Maggio 2019, Jannik Sinner non ha ancora 18 anni, ha da poco vinto il Challenger di Bergamo ed è appena stato eliminato al secondo turno degli Internazionali di Roma da Stefanos Tsitsipas. Da qualche tempo i media lo stanno scoprendo quando, in un’intervista al Corriere del Veneto, un ragazzino che nel ranking Atp si trova alla posizione numero 210, ha la spalvalderia per dire testualmente, sul dorso veneto del quotidiano più letto d’Italia, che il suo obiettivo è il numero 1. L’intervista la firma Francesco Barana, brillante giornalista veronese allora 39enne, che da quel primo incontro lo ha seguito e intervistato più volte, l’ultima per Il T quotidiano, appena prima degli Australian Open, quelli della consacrazione. Proprio a Barana chiediamo di aiutarci a capire qualcosa in più di un fenomeno oggi sulla bocca di tutti, anche un po’ troppo per sentito dire.
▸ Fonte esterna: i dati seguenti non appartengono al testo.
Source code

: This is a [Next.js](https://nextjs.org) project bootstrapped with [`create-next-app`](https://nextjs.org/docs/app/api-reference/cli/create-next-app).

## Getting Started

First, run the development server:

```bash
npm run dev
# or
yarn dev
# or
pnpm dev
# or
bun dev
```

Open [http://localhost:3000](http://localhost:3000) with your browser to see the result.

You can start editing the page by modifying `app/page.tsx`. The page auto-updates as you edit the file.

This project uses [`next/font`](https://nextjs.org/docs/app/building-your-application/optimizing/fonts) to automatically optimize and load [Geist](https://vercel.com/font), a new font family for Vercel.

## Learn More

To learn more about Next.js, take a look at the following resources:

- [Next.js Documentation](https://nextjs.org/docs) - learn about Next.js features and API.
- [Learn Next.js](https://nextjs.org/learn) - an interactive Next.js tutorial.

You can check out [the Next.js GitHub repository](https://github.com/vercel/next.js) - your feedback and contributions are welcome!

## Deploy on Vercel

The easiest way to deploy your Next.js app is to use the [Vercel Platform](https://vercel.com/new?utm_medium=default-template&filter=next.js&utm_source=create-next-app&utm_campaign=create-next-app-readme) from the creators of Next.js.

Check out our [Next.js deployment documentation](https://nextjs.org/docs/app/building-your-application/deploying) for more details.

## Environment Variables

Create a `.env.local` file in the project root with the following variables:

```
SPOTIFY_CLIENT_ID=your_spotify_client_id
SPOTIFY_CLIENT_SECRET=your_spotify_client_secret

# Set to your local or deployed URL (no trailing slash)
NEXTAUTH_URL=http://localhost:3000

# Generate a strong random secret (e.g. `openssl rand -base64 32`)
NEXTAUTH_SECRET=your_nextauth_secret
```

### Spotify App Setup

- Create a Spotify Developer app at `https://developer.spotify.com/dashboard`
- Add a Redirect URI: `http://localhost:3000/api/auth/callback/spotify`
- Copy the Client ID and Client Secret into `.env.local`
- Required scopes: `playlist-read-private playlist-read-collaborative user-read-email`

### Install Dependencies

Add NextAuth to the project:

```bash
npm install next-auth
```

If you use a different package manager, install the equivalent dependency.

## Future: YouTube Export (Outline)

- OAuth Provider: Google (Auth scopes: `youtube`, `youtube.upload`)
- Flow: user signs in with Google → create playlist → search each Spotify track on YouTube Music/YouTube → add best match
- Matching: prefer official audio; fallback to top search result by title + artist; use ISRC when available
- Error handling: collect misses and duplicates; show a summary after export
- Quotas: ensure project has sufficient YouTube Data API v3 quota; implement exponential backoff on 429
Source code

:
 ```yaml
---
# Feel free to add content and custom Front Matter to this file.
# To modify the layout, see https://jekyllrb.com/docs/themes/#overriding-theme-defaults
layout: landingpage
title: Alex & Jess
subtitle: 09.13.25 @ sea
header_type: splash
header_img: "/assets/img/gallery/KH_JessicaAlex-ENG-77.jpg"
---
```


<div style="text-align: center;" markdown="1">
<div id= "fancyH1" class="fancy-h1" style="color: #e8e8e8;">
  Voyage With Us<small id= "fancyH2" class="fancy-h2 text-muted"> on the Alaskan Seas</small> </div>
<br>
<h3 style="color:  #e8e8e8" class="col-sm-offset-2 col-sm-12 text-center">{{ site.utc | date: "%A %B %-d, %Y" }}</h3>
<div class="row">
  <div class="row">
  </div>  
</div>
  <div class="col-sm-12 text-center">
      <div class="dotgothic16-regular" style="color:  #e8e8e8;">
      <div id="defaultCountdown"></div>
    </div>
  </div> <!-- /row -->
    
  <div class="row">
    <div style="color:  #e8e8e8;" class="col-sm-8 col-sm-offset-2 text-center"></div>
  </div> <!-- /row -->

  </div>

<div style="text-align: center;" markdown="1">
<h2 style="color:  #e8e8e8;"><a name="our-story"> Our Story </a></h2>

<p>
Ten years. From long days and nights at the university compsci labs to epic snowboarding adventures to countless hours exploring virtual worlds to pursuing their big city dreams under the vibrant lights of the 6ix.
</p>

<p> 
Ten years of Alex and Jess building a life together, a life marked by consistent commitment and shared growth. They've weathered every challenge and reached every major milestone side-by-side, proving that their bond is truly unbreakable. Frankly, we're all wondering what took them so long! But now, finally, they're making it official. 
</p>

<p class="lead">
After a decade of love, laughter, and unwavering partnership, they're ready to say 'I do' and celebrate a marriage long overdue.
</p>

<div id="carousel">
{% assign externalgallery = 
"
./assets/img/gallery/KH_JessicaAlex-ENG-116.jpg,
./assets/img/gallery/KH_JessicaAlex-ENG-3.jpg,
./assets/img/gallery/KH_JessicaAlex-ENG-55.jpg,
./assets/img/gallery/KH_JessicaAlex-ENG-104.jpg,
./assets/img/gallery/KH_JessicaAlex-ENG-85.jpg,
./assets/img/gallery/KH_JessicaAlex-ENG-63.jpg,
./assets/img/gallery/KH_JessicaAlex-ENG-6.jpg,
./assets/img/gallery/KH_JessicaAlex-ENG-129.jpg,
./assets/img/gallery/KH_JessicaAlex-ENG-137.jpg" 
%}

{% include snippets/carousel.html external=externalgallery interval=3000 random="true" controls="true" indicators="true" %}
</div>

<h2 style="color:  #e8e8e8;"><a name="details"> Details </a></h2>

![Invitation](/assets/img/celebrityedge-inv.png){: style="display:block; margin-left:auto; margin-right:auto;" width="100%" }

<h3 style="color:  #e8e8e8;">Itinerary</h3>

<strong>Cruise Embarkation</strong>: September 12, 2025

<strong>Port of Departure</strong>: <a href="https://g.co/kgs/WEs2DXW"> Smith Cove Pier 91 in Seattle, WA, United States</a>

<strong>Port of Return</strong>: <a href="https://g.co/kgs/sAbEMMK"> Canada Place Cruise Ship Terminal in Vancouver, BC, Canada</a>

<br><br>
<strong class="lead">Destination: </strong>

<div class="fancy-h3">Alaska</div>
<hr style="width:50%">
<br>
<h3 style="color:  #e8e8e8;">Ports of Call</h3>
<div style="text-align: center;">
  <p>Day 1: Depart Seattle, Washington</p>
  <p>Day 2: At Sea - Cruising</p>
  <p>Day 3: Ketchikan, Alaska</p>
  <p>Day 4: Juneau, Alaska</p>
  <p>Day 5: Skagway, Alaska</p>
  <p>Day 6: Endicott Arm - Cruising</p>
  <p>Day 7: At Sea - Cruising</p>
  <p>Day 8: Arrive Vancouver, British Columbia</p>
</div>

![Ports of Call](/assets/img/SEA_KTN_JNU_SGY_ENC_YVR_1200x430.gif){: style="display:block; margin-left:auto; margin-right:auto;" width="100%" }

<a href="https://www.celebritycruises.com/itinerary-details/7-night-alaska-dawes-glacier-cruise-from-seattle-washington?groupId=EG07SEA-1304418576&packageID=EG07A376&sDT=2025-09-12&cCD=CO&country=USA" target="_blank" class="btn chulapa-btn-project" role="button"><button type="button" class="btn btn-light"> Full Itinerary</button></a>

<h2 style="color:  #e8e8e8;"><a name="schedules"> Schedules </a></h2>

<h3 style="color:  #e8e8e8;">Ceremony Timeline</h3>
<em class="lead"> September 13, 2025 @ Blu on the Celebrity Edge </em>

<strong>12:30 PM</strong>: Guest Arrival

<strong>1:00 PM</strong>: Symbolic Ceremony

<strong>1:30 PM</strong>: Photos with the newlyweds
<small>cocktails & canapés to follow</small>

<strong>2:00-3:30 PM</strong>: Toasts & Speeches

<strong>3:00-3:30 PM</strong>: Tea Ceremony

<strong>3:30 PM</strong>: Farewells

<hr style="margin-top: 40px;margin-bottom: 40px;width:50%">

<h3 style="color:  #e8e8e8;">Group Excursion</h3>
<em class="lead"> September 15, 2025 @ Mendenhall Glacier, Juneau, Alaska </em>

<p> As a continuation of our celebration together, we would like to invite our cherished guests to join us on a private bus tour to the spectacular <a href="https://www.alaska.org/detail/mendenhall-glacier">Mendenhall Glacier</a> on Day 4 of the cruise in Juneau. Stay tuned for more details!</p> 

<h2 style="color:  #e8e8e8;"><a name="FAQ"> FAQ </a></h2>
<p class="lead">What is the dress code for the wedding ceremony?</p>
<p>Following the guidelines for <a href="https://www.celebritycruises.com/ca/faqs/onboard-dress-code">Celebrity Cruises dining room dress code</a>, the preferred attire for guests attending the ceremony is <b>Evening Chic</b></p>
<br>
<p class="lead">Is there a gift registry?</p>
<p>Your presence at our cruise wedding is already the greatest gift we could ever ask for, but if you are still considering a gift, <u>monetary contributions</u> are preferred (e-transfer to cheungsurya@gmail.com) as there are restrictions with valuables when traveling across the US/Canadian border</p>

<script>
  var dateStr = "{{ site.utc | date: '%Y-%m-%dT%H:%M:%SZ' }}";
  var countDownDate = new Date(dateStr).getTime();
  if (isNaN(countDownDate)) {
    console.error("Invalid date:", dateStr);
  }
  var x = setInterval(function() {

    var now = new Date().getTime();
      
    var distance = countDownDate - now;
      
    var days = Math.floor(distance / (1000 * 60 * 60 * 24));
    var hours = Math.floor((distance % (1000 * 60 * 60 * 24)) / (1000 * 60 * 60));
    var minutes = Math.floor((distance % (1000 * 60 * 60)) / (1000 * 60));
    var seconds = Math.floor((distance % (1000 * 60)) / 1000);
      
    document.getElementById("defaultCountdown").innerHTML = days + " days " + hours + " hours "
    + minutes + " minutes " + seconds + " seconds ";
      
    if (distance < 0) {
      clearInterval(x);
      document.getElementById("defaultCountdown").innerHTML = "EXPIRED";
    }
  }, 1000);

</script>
Questa non è un’intervista, ma un colloquio nel quale, per temi, è Barana a permetterci di capire qualcosa che, probabilmente, ci è sfuggito.
Voglio essere il numero 1
«Teniamo presente che da quando aveva 13-14 anni Sinner si allenava da Piatti, a volte anche come sparring di Federer e Djokovic. Jannik è stato educato e programmato, in senso positivo s’intende, a primeggiare: lui è sempre stato molto sincero e obiettivo nel dire da subito che il suo obiettivo era diventare il numero 1 e vincere tornei dello Slam. Noi, giornalisti e spettatori, siamo abituati ad atleti, penso ai calciatori, che fanno i finti umili e magari avremmo potuto pensare che un ragazzino con quell’obiettivo fosse solamente un presuntuoso. Invece no: quello era semplicemente il traguardo che si dava».